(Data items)

<<<<

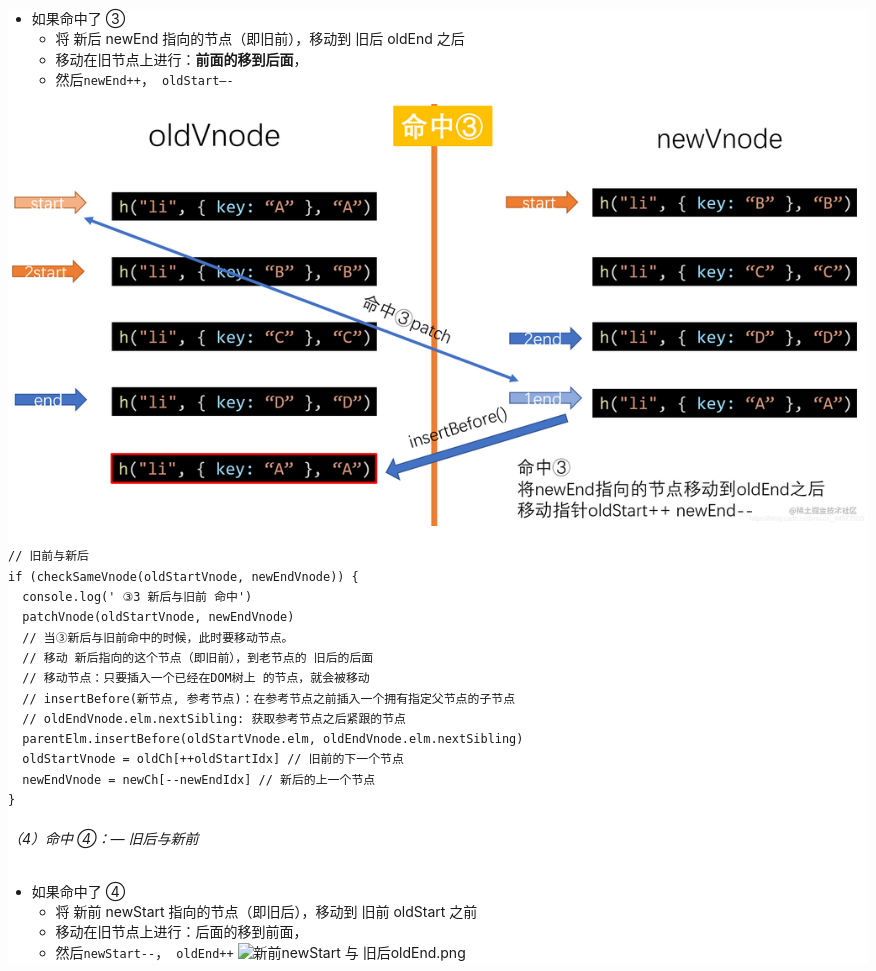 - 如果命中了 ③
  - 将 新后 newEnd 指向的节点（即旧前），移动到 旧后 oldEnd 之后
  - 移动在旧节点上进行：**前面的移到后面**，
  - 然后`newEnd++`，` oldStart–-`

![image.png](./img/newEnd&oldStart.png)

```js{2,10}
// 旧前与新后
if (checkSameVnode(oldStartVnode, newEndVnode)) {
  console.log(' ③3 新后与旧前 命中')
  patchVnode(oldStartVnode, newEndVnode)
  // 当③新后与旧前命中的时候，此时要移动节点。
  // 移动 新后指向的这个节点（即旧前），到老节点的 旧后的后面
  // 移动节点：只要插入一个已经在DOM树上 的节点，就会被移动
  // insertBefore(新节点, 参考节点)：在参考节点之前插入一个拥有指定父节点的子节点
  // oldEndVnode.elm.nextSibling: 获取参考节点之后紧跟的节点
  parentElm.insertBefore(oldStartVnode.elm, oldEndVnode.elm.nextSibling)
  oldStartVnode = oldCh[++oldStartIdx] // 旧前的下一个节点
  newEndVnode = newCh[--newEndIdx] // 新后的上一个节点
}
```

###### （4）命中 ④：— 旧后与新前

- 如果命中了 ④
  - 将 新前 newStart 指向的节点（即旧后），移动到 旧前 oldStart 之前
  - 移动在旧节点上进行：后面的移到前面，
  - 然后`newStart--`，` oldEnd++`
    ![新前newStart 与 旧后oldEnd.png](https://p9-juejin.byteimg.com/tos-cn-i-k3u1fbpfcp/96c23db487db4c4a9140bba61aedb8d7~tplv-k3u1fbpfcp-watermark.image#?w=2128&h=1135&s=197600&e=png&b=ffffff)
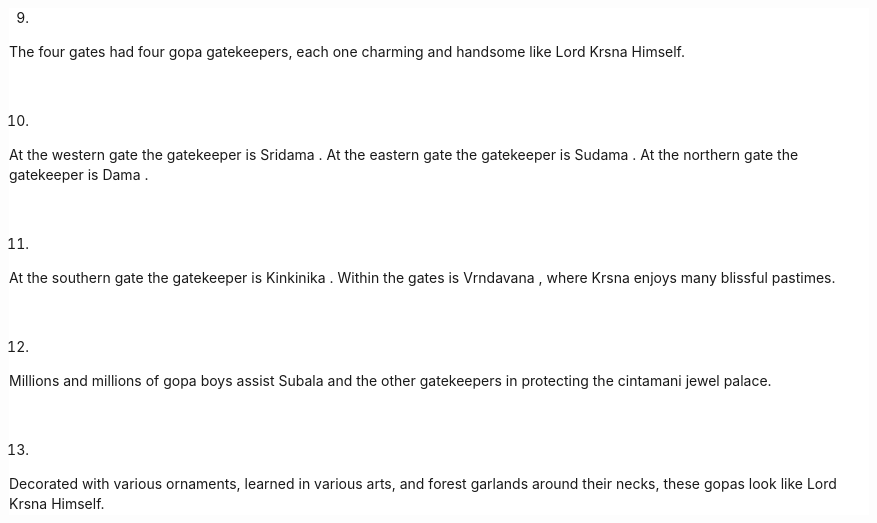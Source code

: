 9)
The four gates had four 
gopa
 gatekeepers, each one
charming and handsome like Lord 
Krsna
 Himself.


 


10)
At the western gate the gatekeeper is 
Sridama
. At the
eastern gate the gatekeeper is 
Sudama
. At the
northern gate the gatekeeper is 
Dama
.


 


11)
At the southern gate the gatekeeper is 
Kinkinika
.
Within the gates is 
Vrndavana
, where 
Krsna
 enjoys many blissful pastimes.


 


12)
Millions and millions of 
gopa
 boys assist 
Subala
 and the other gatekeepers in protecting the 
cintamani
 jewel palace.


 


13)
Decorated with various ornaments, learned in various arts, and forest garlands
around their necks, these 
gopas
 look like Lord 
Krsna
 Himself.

>>>>
<<<<

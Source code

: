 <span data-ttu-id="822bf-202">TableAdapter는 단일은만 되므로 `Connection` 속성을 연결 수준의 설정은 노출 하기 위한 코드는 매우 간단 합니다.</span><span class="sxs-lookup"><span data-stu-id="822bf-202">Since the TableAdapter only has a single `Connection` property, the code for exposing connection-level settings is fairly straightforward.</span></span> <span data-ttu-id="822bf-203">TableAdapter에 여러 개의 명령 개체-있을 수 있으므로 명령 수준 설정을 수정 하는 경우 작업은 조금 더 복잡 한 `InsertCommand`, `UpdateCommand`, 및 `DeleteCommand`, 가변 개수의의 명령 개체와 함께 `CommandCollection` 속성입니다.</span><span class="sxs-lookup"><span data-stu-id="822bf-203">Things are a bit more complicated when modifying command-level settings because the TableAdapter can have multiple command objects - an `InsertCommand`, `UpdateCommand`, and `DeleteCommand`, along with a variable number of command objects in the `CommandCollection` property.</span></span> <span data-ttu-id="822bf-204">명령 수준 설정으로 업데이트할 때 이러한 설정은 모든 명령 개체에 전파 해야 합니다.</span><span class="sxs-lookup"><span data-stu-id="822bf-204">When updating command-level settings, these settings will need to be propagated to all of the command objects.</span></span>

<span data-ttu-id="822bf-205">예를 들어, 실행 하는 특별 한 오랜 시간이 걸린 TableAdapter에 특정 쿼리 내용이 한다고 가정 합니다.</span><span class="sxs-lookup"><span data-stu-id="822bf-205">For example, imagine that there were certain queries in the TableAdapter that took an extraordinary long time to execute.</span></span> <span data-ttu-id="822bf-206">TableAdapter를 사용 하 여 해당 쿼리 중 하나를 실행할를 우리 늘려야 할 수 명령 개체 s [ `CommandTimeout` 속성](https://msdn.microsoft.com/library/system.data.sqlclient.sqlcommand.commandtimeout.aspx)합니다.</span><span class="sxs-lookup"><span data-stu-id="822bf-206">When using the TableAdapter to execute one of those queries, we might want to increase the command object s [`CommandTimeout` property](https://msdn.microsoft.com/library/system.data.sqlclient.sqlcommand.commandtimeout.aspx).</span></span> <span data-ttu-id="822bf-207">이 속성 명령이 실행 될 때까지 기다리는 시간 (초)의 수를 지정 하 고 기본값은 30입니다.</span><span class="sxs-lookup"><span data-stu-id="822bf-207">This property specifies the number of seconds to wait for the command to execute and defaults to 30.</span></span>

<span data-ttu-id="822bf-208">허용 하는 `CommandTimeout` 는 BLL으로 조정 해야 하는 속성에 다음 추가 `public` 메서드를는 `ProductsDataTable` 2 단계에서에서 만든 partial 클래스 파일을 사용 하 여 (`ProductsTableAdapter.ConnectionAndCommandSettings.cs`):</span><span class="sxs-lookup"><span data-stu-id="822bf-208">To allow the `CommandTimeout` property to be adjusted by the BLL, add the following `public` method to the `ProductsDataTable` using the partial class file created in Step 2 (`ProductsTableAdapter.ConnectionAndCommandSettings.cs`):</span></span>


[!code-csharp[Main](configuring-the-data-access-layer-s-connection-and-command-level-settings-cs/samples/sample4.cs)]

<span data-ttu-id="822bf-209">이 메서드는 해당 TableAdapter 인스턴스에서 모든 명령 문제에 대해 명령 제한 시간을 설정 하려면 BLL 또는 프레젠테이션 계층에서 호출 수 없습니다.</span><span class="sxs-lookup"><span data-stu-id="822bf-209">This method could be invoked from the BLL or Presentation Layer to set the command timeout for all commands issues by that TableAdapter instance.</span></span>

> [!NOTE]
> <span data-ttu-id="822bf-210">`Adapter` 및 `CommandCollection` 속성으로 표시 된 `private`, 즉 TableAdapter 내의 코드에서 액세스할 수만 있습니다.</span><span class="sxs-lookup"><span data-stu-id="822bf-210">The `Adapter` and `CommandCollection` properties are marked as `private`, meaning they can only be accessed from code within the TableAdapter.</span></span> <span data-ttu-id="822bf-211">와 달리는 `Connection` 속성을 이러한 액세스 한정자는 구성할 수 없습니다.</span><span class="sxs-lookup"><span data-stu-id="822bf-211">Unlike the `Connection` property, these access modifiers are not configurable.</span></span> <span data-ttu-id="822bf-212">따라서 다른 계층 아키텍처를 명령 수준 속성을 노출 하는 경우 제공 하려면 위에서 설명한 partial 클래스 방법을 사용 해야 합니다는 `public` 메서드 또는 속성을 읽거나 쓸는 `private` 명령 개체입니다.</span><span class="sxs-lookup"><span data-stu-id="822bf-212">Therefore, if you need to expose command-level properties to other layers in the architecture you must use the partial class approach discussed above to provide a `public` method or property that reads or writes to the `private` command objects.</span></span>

>>>>

Find every line in the records above that contains the word "nextSibling", and copy each one.

  // oldEndVnode.elm.nextSibling: 获取参考节点之后紧跟的节点
  parentElm.insertBefore(oldStartVnode.elm, oldEndVnode.elm.nextSibling)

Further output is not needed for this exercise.